## TASK DETAILS:
Every line from the first in the listing below to the line containing "nacos：服务注册、配置中心" is to be repeated exactly, and no line past it.

○ ○ ○

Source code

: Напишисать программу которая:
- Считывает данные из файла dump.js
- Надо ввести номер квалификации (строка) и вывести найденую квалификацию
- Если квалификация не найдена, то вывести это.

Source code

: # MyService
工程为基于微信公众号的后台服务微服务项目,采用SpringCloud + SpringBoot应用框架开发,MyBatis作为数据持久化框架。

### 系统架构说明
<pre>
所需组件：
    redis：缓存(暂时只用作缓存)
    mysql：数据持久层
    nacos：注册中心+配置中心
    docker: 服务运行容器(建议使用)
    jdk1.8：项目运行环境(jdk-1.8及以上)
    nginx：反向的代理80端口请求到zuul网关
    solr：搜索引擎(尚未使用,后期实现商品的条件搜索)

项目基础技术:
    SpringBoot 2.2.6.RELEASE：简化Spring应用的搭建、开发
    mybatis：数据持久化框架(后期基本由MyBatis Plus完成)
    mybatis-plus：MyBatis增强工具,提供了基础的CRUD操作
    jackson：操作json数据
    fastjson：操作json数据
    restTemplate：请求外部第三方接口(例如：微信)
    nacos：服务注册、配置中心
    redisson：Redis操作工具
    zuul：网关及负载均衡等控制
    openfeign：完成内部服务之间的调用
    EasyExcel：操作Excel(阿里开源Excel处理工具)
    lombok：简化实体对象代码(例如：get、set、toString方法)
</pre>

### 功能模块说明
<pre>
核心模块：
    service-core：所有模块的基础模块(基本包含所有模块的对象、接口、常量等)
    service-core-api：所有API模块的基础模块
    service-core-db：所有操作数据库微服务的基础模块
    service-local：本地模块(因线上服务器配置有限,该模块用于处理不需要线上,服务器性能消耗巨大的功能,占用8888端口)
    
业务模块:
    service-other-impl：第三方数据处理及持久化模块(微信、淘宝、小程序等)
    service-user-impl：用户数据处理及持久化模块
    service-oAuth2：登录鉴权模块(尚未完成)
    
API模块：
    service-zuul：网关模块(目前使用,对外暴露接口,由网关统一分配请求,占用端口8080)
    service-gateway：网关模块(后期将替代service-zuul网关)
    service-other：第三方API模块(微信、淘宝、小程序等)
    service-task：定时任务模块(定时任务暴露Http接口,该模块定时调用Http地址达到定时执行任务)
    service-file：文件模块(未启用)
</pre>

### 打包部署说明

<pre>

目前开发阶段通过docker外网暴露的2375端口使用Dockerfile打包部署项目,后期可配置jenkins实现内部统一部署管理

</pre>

○ ○ ○

## COMPLETED EXERCISE:
Source code

: Напишисать программу которая:
- Считывает данные из файла dump.js
- Надо ввести номер квалификации (строка) и вывести найденую квалификацию
- Если квалификация не найдена, то вывести это.

Source code

: # MyService
工程为基于微信公众号的后台服务微服务项目,采用SpringCloud + SpringBoot应用框架开发,MyBatis作为数据持久化框架。

### 系统架构说明
<pre>
所需组件：
    redis：缓存(暂时只用作缓存)
    mysql：数据持久层
    nacos：注册中心+配置中心
    docker: 服务运行容器(建议使用)
    jdk1.8：项目运行环境(jdk-1.8及以上)
    nginx：反向的代理80端口请求到zuul网关
    solr：搜索引擎(尚未使用,后期实现商品的条件搜索)

项目基础技术:
    SpringBoot 2.2.6.RELEASE：简化Spring应用的搭建、开发
    mybatis：数据持久化框架(后期基本由MyBatis Plus完成)
    mybatis-plus：MyBatis增强工具,提供了基础的CRUD操作
    jackson：操作json数据
    fastjson：操作json数据
    restTemplate：请求外部第三方接口(例如：微信)
    nacos：服务注册、配置中心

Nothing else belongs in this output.